-- Opening Marker --
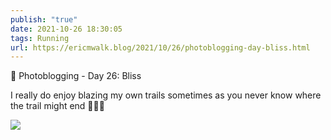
 ```yaml
---
publish: "true"
date: 2021-10-26 18:30:05
tags: Running
url: https://ericmwalk.blog/2021/10/26/photoblogging-day-bliss.html
---
```


📸 Photoblogging - Day 26: Bliss

I really do enjoy blazing my own trails sometimes as you never know where the trail might end 🏃🏻‍♂️

![](https://ericmwalk.blog/uploads/2021/33264e0ec2.jpg)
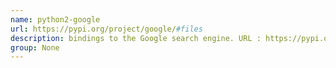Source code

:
 ```yaml
---
name: python2-google
url: https://pypi.org/project/google/#files
description: bindings to the Google search engine. URL : https://pypi.org/project/google/#files Groups : None
group: None
---
```

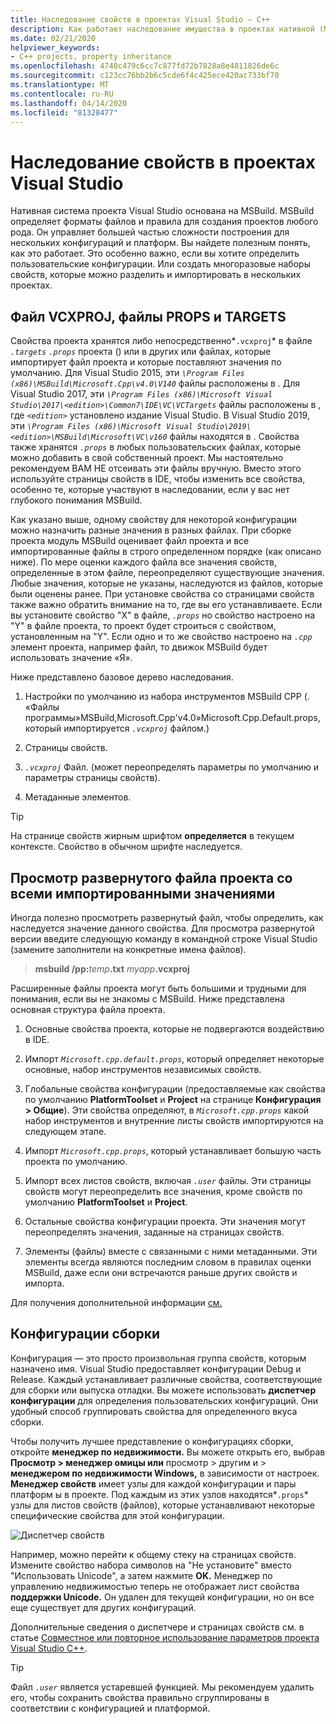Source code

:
 ```yaml
---
title: Наследование свойств в проектах Visual Studio — C++
description: Как работает наследование имущества в проектах нативной (MSBuild) Visual Studio C.
ms.date: 02/21/2020
helpviewer_keywords:
- C++ projects, property inheritance
ms.openlocfilehash: 4740c479c6cc7c877fd72b7828a8e4811826de6c
ms.sourcegitcommit: c123cc76bb2b6c5cde6f4c425ece420ac733bf70
ms.translationtype: MT
ms.contentlocale: ru-RU
ms.lasthandoff: 04/14/2020
ms.locfileid: "81328477"
---
```

# <a name="property-inheritance-in-visual-studio-projects"></a>Наследование свойств в проектах Visual Studio

Нативная система проекта Visual Studio основана на MSBuild. MSBuild определяет форматы файлов и правила для создания проектов любого рода. Он управляет большей частью сложности построения для нескольких конфигураций и платформ. Вы найдете полезным понять, как это работает. Это особенно важно, если вы хотите определить пользовательские конфигурации. Или создать многоразовые наборы свойств, которые можно разделить и импортировать в нескольких проектах.

## <a name="the-vcxproj-file-props-files-and-targets-files"></a>Файл VCXPROJ, файлы PROPS и TARGETS

Свойства проекта хранятся либо непосредственно*`.vcxproj`* в файле *`.targets`* *`.props`* проекта () или в других или файлах, которые импортирует файл проекта и которые поставляют значения по умолчанию. Для Visual Studio 2015, эти *`\Program Files (x86)\MSBuild\Microsoft.Cpp\v4.0\V140`* файлы расположены в . Для Visual Studio 2017, эти *`\Program Files (x86)\Microsoft Visual Studio\2017\<edition>\Common7\IDE\VC\VCTargets`* файлы расположены в , где *`<edition>`* установлено издание Visual Studio. В Visual Studio 2019, эти *`\Program Files (x86)\Microsoft Visual Studio\2019\<edition>\MSBuild\Microsoft\VC\v160`* файлы находятся в . Свойства также хранятся *`.props`* в любых пользовательских файлах, которые можно добавить в свой собственный проект. Мы настоятельно рекомендуем ВАМ НЕ отсеивать эти файлы вручную. Вместо этого используйте страницы свойств в IDE, чтобы изменить все свойства, особенно те, которые участвуют в наследовании, если у вас нет глубокого понимания MSBuild.

Как указано выше, одному свойству для некоторой конфигурации можно назначить разные значения в разных файлах. При сборке проекта модуль MSBuild оценивает файл проекта и все импортированные файлы в строго определенном порядке (как описано ниже). По мере оценки каждого файла все значения свойств, определенные в этом файле, переопределяют существующие значения. Любые значения, которые не указаны, наследуются из файлов, которые были оценены ранее. При установке свойства со страницами свойств также важно обратить внимание на то, где вы его устанавливаете. Если вы установите свойство "X" в файле, *`.props`* но свойство настроено на "Y" в файле проекта, то проект будет строиться с свойством, установленным на "Y". Если одно и то же свойство настроено на *`.cpp`* элемент проекта, например файл, то движок MSBuild будет использовать значение «Я».

Ниже представлено базовое дерево наследования.

1. Настройки по умолчанию из набора инструментов MSBuild CPP (. «Файлы программы»MSBuild,Microsoft.Cpp'v4.0»Microsoft.Cpp.Default.props, который импортируется *`.vcxproj`* файлом.)

1. Страницы свойств.

1. *`.vcxproj`* Файл. (может переопределять параметры по умолчанию и параметры страницы свойств).

1. Метаданные элементов.

> [!TIP]
> На странице свойств жирным шрифтом **определяется** в текущем контексте. Свойство в обычном шрифте наследуется.

## <a name="view-an-expanded-project-file-with-all-imported-values"></a>Просмотр развернутого файла проекта со всеми импортированными значениями

Иногда полезно просмотреть развернутый файл, чтобы определить, как наследуется значение данного свойства. Для просмотра развернутой версии введите следующую команду в командной строке Visual Studio (замените заполнители на конкретные имена файлов).

> **msbuild /pp:**_temp_**.txt** _myapp_**.vcxproj**

Расширенные файлы проекта могут быть большими и трудными для понимания, если вы не знакомы с MSBuild. Ниже представлена основная структура файла проекта.

1. Основные свойства проекта, которые не подвергаются воздействию в IDE.

1. Импорт *`Microsoft.cpp.default.props`*, который определяет некоторые основные, набор инструментов независимых свойств.

1. Глобальные свойства конфигурации (предоставляемые как свойства по умолчанию **PlatformToolset** и **Project** на странице **Конфигурация &gt; Общие**). Эти свойства определяют, в *`Microsoft.cpp.props`* какой набор инструментов и внутренние листы свойств импортируются на следующем этапе.

1. Импорт *`Microsoft.cpp.props`*, который устанавливает большую часть проекта по умолчанию.

1. Импорт всех листов свойств, включая *`.user`* файлы. Эти страницы свойств могут переопределить все значения, кроме свойств по умолчанию **PlatformToolset** и **Project**.

1. Остальные свойства конфигурации проекта. Эти значения могут переопределять значения, заданные на страницах свойств.

1. Элементы (файлы) вместе с связанными с ними метаданными. Эти элементы всегда являются последним словом в правилах оценки MSBuild, даже если они встречаются раньше других свойств и импорта.

Для получения дополнительной информации [см.](/visualstudio/msbuild/msbuild-properties)

## <a name="build-configurations"></a>Конфигурации сборки

Конфигурация — это просто произвольная группа свойств, которым назначено имя. Visual Studio предоставляет конфигурации Debug и Release. Каждый устанавливает различные свойства, соответствующие для сборки или выпуска отладки. Вы можете использовать **диспетчер конфигурации** для определения пользовательских конфигураций. Они удобный способ группировать свойства для определенного вкуса сборки.

Чтобы получить лучшее представление о конфигурациях сборки, откройте **менеджер по недвижимости.** Вы можете открыть его, выбрав **Просмотр > менеджер омицы или** просмотр > другим и > **менеджером по недвижимости Windows,** в зависимости от настроек. **Менеджер свойств** имеет узлы для каждой конфигурации и пары платформ ы в проекте. Под каждым из этих узлов находятся*`.props`* узлы для листов свойств (файлов), которые устанавливают некоторые специфические свойства для этой конфигурации.

![Диспетчер свойств](media/property-manager.png "диспетчер свойств")

Например, можно перейти к общему стеку на страницах свойств. Измените свойство набора символов на "Не установите" вместо "Использовать Unicode", а затем нажмите **OK.** Менеджер по управлению недвижимостью теперь не отображает лист свойства **поддержки Unicode.** Он удален для текущей конфигурации, но он все еще существует для других конфигураций.

Дополнительные сведения о диспетчере и страницах свойств см. в статье [Совместное или повторное использование параметров проекта Visual Studio C++](create-reusable-property-configurations.md).

> [!TIP]
> Файл *`.user`* является устаревшей функцией. Мы рекомендуем удалить его, чтобы сохранить свойства правильно сгруппированы в соответствии с конфигурацией и платформой.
-- Closing Marker --
Set down, word for word, every line from the line that holds "Дополнительные сведения о" to the end of the entries above, including both ends.

Дополнительные сведения о диспетчере и страницах свойств см. в статье [Совместное или повторное использование параметров проекта Visual Studio C++](create-reusable-property-configurations.md).

> [!TIP]
> Файл *`.user`* является устаревшей функцией. Мы рекомендуем удалить его, чтобы сохранить свойства правильно сгруппированы в соответствии с конфигурацией и платформой.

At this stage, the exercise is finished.